SEA Data 2020

The 1st Workshop on Search, Exploration, and Analysis in Heterogeneous Datastores

Co-located with EDBT/ICDT 2020 (30 March 2020, Copenhagen, Denmark)

SEA Data workshop will provide a forum for researchers and practitioners to exchange ideas, results, and visions on challenges in data management, information extraction, exploration, and analysis of heterogeneous data and multiple data models at once.

Companies, governments, and organizations are now producing and collecting data from multiple heterogeneous sources, such as transactional data, internet traffic, logs, IoT applications, knowledge bases, and much more. The unprecedented pace in which data is produced and consumed calls for methods that organize, retrieve, and analyze such data appropriately. While traditionally data were organized into homogeneous datastores and formats, our current data collection from multiple different sources makes such datastores impractical. Even within the same organization, data dwells in independent silos each with a distinct data model and serving a specific application, keeping relevant portions of the data separate from each other.

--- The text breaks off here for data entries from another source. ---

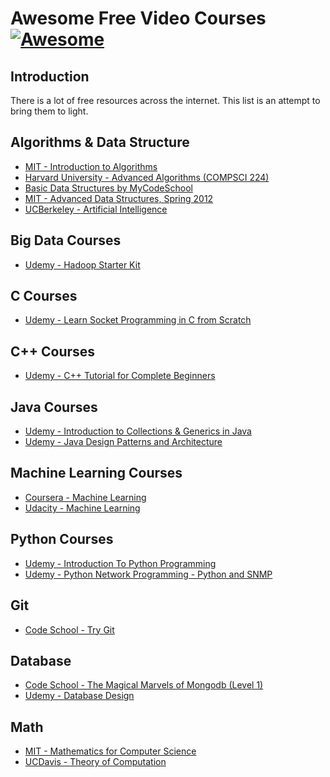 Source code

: # Awesome Free Video Courses [![Awesome](https://cdn.rawgit.com/sindresorhus/awesome/d7305f38d29fed78fa85652e3a63e154dd8e8829/media/badge.svg)](https://github.com/s4kibs4mi/awesome-free-courses)

Introduction
------------

There is a lot of free resources across the internet. This list is an attempt to bring them to light.

Algorithms & Data Structure
-------
- [MIT -  Introduction to Algorithms](http://ocw.mit.edu/courses/electrical-engineering-and-computer-science/6-006-introduction-to-algorithms-fall-2011/lecture-videos/)
- [Harvard University - Advanced Algorithms (COMPSCI 224)](https://www.youtube.com/playlist?list=PL2SOU6wwxB0uP4rJgf5ayhHWgw7akUWSf)
- [Basic Data Structures by MyCodeSchool](https://www.youtube.com/watch?v=92S4zgXN17o&list=PL2_aWCzGMAwI3W_JlcBbtYTwiQSsOTa6P)
- [MIT - Advanced Data Structures, Spring 2012](https://www.youtube.com/playlist?list=PLUl4u3cNGP61hsJNdULdudlRL493b-XZf)
- [UCBerkeley - Artificial Intelligence](https://www.youtube.com/playlist?list=PLF1A9D9034225FC92&feature=plcp)

Big Data Courses
-------
- [Udemy - Hadoop Starter Kit](https://www.udemy.com/hadoopstarterkit/)

C Courses
-------
- [Udemy - Learn Socket Programming in C from Scratch](https://www.udemy.com/learn-socket-programming-in-c-from-scratch/)

C++ Courses
-------
- [Udemy - C++ Tutorial for Complete Beginners](https://www.udemy.com/free-learn-c-tutorial-beginners)

Java Courses
-------
- [Udemy - Introduction to Collections & Generics in Java](https://www.udemy.com/introduction-to-generics-in-java/)
- [Udemy - Java Design Patterns and Architecture](https://www.udemy.com/java-design-patterns-tutorial/)

Machine Learning Courses
-------
- [Coursera - Machine Learning](https://www.coursera.org/learn/machine-learning)
- [Udacity - Machine Learning](https://www.udacity.com/course/machine-learning--ud262?_ga=1.32063550.1061443113.1469987985)

Python Courses
-------
- [Udemy - Introduction To Python Programming](https://www.udemy.com/pythonforbeginnersintro/)
- [Udemy - Python Network Programming - Python and SNMP](https://www.udemy.com/python-network-programming/)

Git
-------
- [Code School - Try Git](https://www.codeschool.com/courses/try-git)

Database
-------
- [Code School - The Magical Marvels of Mongodb (Level 1)](https://www.codeschool.com/courses/the-magical-marvels-of-mongodb)
- [Udemy - Database Design](https://www.udemy.com/database-design/)

Math
-------
- [MIT - Mathematics for Computer Science](http://ocw.mit.edu/courses/electrical-engineering-and-computer-science/6-042j-mathematics-for-computer-science-fall-2010/video-lectures/)
- [UCDavis - Theory of Computation](https://www.youtube.com/playlist?list=PLslgisHe5tBM8UTCt1f66oMkpmjCblzkt)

As a consequence, we have witnessed an increasing interest in systems and methods that try to handle and analyze multiple data sources and formats holistically. Data-lakes and polystores are the most prominent examples of such heterogeneous datastores. Moreover, graphs and learned databases have recently attracted the attention of the community for their flexibility in modeling, managing, and organizing heterogeneous data. Due to the fast pace of data collection and evolution, consolidating all the sources into a single data format and loading them into a single store is usually impractical.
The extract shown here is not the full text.